Find every line below where the string "longtable" shows up, and copy those lines.

> _THE RECORDS_
•••••

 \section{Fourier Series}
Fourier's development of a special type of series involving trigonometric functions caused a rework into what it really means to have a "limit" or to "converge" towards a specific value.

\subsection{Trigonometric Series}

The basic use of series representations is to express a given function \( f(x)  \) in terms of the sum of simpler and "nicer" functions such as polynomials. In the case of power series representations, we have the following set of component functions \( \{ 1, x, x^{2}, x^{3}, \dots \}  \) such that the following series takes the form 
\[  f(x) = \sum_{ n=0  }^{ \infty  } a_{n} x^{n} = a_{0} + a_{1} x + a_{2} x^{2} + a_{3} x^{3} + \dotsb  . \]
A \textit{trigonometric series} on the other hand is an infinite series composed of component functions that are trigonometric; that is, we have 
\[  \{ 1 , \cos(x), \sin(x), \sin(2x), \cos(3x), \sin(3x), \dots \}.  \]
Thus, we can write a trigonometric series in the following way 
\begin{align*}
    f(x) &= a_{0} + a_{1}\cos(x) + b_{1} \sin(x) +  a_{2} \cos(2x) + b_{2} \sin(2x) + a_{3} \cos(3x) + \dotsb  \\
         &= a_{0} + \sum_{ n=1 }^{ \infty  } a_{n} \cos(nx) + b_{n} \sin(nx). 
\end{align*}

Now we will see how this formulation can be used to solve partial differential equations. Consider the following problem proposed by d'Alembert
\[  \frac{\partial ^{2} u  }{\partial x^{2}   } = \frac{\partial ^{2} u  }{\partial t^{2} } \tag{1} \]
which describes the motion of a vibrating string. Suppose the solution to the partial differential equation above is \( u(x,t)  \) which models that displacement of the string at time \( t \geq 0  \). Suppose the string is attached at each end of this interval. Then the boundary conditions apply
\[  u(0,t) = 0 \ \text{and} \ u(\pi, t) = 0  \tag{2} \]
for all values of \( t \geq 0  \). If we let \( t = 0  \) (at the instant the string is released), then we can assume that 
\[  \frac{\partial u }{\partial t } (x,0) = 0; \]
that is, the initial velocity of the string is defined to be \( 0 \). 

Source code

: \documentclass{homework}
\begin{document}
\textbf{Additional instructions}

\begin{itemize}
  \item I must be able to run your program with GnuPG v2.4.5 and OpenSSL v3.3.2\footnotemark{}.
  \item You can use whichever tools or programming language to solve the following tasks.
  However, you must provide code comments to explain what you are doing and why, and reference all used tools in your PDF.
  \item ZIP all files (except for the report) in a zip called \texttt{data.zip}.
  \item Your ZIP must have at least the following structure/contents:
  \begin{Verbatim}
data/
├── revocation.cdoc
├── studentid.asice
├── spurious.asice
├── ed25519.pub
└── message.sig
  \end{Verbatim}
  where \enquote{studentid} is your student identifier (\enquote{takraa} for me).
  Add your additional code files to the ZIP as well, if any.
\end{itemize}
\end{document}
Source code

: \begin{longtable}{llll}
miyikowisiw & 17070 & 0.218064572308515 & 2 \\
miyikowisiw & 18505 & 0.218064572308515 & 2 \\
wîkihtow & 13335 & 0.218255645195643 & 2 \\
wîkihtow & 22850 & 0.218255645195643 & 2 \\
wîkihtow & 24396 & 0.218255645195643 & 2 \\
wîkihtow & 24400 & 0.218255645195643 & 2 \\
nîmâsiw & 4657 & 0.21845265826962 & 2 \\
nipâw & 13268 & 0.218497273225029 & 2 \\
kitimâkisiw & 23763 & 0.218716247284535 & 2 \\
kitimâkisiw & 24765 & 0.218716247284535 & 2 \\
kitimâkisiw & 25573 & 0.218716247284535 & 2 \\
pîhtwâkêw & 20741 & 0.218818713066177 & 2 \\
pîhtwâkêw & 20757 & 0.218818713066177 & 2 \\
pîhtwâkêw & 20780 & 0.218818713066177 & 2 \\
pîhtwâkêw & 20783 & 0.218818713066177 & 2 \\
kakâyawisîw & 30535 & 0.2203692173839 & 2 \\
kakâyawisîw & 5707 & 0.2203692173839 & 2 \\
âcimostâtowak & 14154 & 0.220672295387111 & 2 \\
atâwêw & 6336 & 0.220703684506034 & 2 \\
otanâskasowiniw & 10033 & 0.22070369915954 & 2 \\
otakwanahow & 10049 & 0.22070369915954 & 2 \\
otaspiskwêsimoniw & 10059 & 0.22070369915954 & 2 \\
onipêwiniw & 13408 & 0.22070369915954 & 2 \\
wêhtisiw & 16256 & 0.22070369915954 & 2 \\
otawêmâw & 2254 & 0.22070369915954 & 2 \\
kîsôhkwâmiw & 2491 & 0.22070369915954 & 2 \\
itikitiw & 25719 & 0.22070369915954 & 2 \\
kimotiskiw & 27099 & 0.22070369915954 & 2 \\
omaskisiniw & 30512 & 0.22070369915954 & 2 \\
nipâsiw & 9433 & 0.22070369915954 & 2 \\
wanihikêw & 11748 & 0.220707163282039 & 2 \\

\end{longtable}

•••••

> _YOUR RESPONSE_
: \begin{longtable}{llll}
\end{longtable}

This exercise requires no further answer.